(Be Cautious!) Bio-Foundation Models Are Not Yet Robust to Biologically Plausible Perturbations and ML Transformations

Though biological foundation models (Bio-FMs) have delivered strong performance across biomedical tasks, their robustness to small-but-real perturbations is underexplored. In this work, we ask: Are Bio-FMs robust for real-world use? What perturbations compromise their reliability? Our pilot study suggests that due to subtle biological data curation issues and common machine-learning (ML) processing choices, Bio-FMs suffer from two complementary perturbation sources: biologically plausible perturbations (capturing experimental corruptions and curation artifacts) and ML-induced transformations (capturing preprocessing, data augmentation, and embedding choices). Guided by this taxonomy, we design perturbation suites that mimic corruptions frequently encountered in biological experiments, and we systematically probe how transformations in the ML pipeline reshape model behavior. By conducting 2,128 experiments over 11 state-of-the-art Bio-FMs on 7 bio-tasks, we show that most Bio-FMs are vulnerable to both biological perturbations and ML transformations, revealing underappreciated robustness gaps that can directly translate into deployment risk.
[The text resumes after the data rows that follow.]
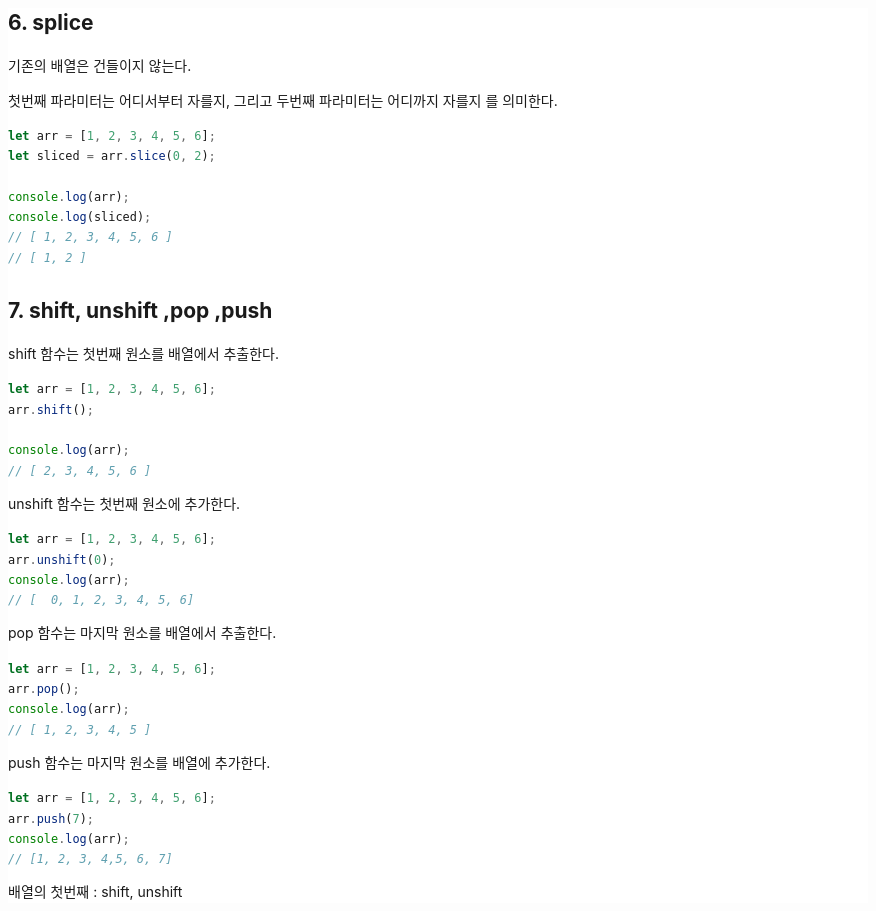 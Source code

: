 ## 6. splice

기존의 배열은 건들이지 않는다.

첫번째 파라미터는 어디서부터 자를지, 그리고 두번째 파라미터는 어디까지 자를지 를 의미한다.

```js
let arr = [1, 2, 3, 4, 5, 6];
let sliced = arr.slice(0, 2);

console.log(arr);
console.log(sliced);
// [ 1, 2, 3, 4, 5, 6 ]
// [ 1, 2 ]
```

## 7. shift, unshift ,pop ,push

shift 함수는 첫번째 원소를 배열에서 추출한다.

```js
let arr = [1, 2, 3, 4, 5, 6];
arr.shift();

console.log(arr);
// [ 2, 3, 4, 5, 6 ]
```

unshift 함수는 첫번째 원소에 추가한다.

```js
let arr = [1, 2, 3, 4, 5, 6];
arr.unshift(0);
console.log(arr);
// [  0, 1, 2, 3, 4, 5, 6]
```

pop 함수는 마지막 원소를 배열에서 추출한다.

```js
let arr = [1, 2, 3, 4, 5, 6];
arr.pop();
console.log(arr);
// [ 1, 2, 3, 4, 5 ]
```

push 함수는 마지막 원소를 배열에 추가한다.

```js
let arr = [1, 2, 3, 4, 5, 6];
arr.push(7);
console.log(arr);
// [1, 2, 3, 4,5, 6, 7]
```

배열의 첫번째 : shift, unshift
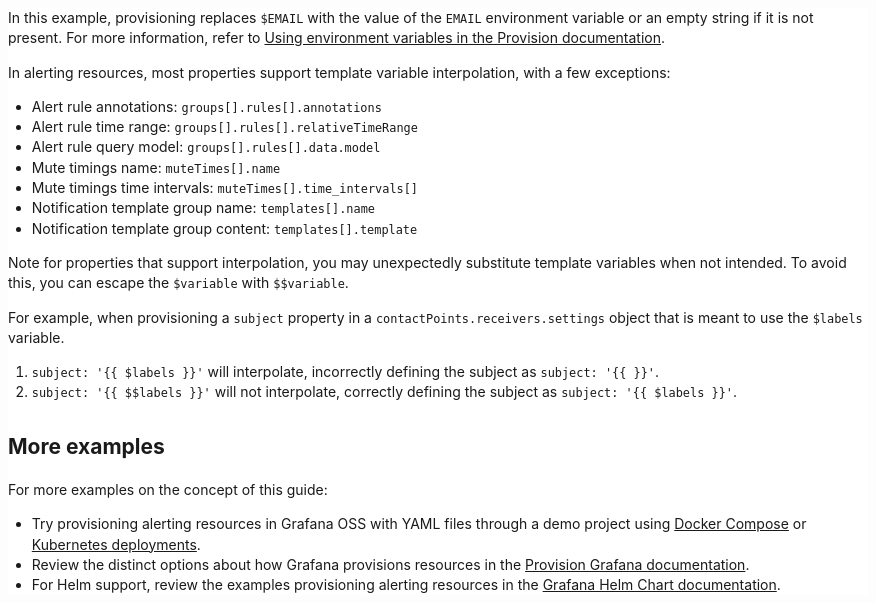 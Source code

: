 In this example, provisioning replaces `$EMAIL` with the value of the `EMAIL` environment variable or an empty string if it is not present. For more information, refer to [Using environment variables in the Provision documentation](ref:provisioning_env_vars).

In alerting resources, most properties support template variable interpolation, with a few exceptions:

- Alert rule annotations: `groups[].rules[].annotations`
- Alert rule time range: `groups[].rules[].relativeTimeRange`
- Alert rule query model: `groups[].rules[].data.model`
- Mute timings name: `muteTimes[].name`
- Mute timings time intervals: `muteTimes[].time_intervals[]`
- Notification template group name: `templates[].name`
- Notification template group content: `templates[].template`

Note for properties that support interpolation, you may unexpectedly substitute template variables when not intended. To avoid this, you can escape the `$variable` with `$$variable`.

For example, when provisioning a `subject` property in a `contactPoints.receivers.settings` object that is meant to use the `$labels` variable.

1. `subject: '{{ $labels }}'` will interpolate, incorrectly defining the subject as `subject: '{{ }}'`.
2. `subject: '{{ $$labels }}'` will not interpolate, correctly defining the subject as `subject: '{{ $labels }}'`.

## More examples

For more examples on the concept of this guide:

- Try provisioning alerting resources in Grafana OSS with YAML files through a demo project using [Docker Compose](https://github.com/grafana/provisioning-alerting-examples/tree/main/config-files) or [Kubernetes deployments](https://github.com/grafana/provisioning-alerting-examples/tree/main/kubernetes).
- Review the distinct options about how Grafana provisions resources in the [Provision Grafana documentation](ref:provisioning).
- For Helm support, review the examples provisioning alerting resources in the [Grafana Helm Chart documentation](https://github.com/grafana/helm-charts/blob/main/charts/grafana/README.md).
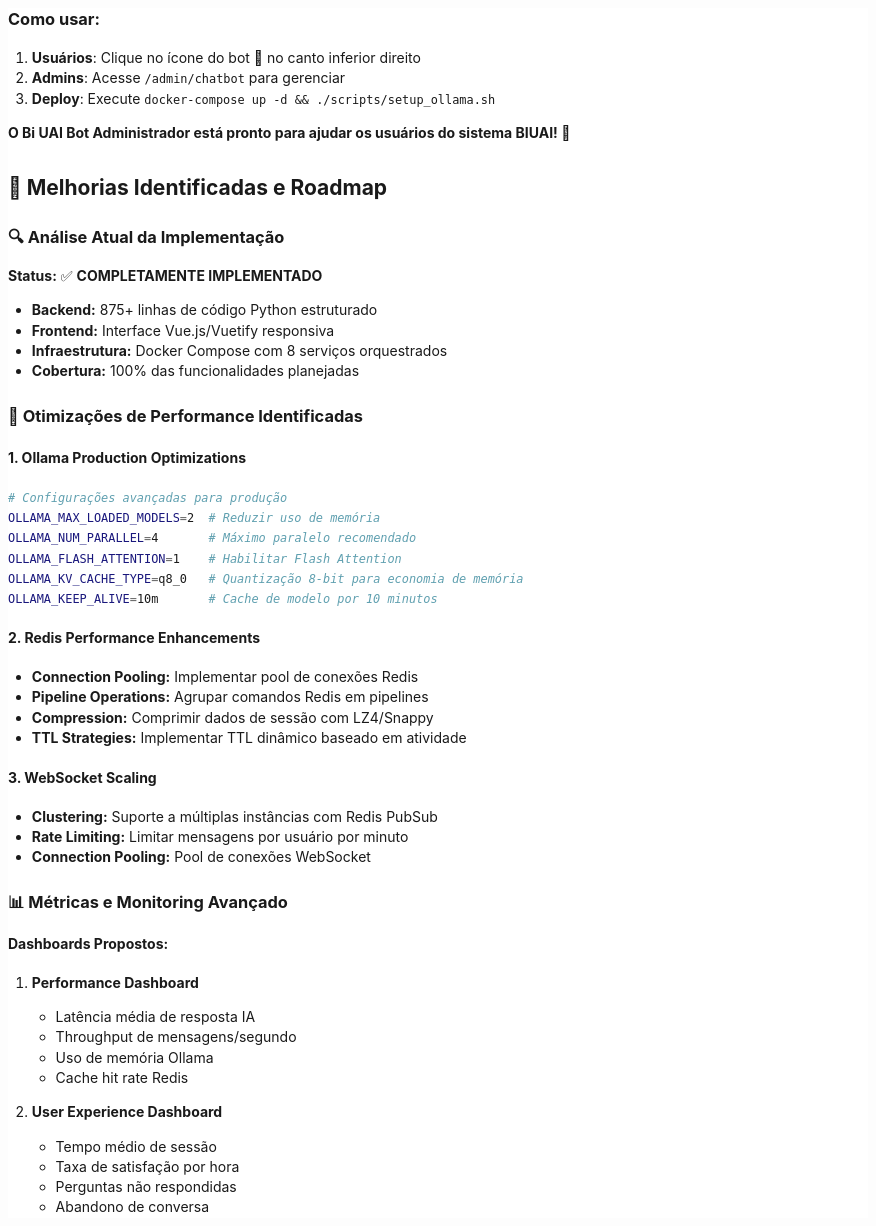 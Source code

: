 ### Como usar:

1. **Usuários**: Clique no ícone do bot 🤖 no canto inferior direito
2. **Admins**: Acesse `/admin/chatbot` para gerenciar
3. **Deploy**: Execute `docker-compose up -d && ./scripts/setup_ollama.sh`

**O Bi UAI Bot Administrador está pronto para ajudar os usuários do sistema BIUAI! 🚀** 

## 🚀 Melhorias Identificadas e Roadmap

### 🔍 **Análise Atual da Implementação**

**Status:** ✅ **COMPLETAMENTE IMPLEMENTADO**
- **Backend:** 875+ linhas de código Python estruturado
- **Frontend:** Interface Vue.js/Vuetify responsiva
- **Infraestrutura:** Docker Compose com 8 serviços orquestrados
- **Cobertura:** 100% das funcionalidades planejadas

### 🎯 **Otimizações de Performance Identificadas**

#### **1. Ollama Production Optimizations**
```bash
# Configurações avançadas para produção
OLLAMA_MAX_LOADED_MODELS=2  # Reduzir uso de memória
OLLAMA_NUM_PARALLEL=4       # Máximo paralelo recomendado
OLLAMA_FLASH_ATTENTION=1    # Habilitar Flash Attention
OLLAMA_KV_CACHE_TYPE=q8_0   # Quantização 8-bit para economia de memória
OLLAMA_KEEP_ALIVE=10m       # Cache de modelo por 10 minutos
```

#### **2. Redis Performance Enhancements**
- **Connection Pooling:** Implementar pool de conexões Redis
- **Pipeline Operations:** Agrupar comandos Redis em pipelines
- **Compression:** Comprimir dados de sessão com LZ4/Snappy
- **TTL Strategies:** Implementar TTL dinâmico baseado em atividade

#### **3. WebSocket Scaling**
- **Clustering:** Suporte a múltiplas instâncias com Redis PubSub
- **Rate Limiting:** Limitar mensagens por usuário por minuto
- **Connection Pooling:** Pool de conexões WebSocket

### 📊 **Métricas e Monitoring Avançado**

#### **Dashboards Propostos:**
1. **Performance Dashboard**
   - Latência média de resposta IA
   - Throughput de mensagens/segundo
   - Uso de memória Ollama
   - Cache hit rate Redis

2. **User Experience Dashboard**
   - Tempo médio de sessão
   - Taxa de satisfação por hora
   - Perguntas não respondidas
   - Abandono de conversa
Interestingly, we find that subtle biological perturbations, which are often imperceptible to current measurement tools, can induce severe discrepancies in Bio-FM outputs and lead to critical failures. We also find that cryo-EM reconstruction models (e.g., CryoDRGN) exhibit a surprising level of robustness even under worst-case adversarial settings. Our study for the first time surfaces critical failure modes and provides a principled perspective for evaluating the robustness of Bio-FMs in real-world biological pipelines.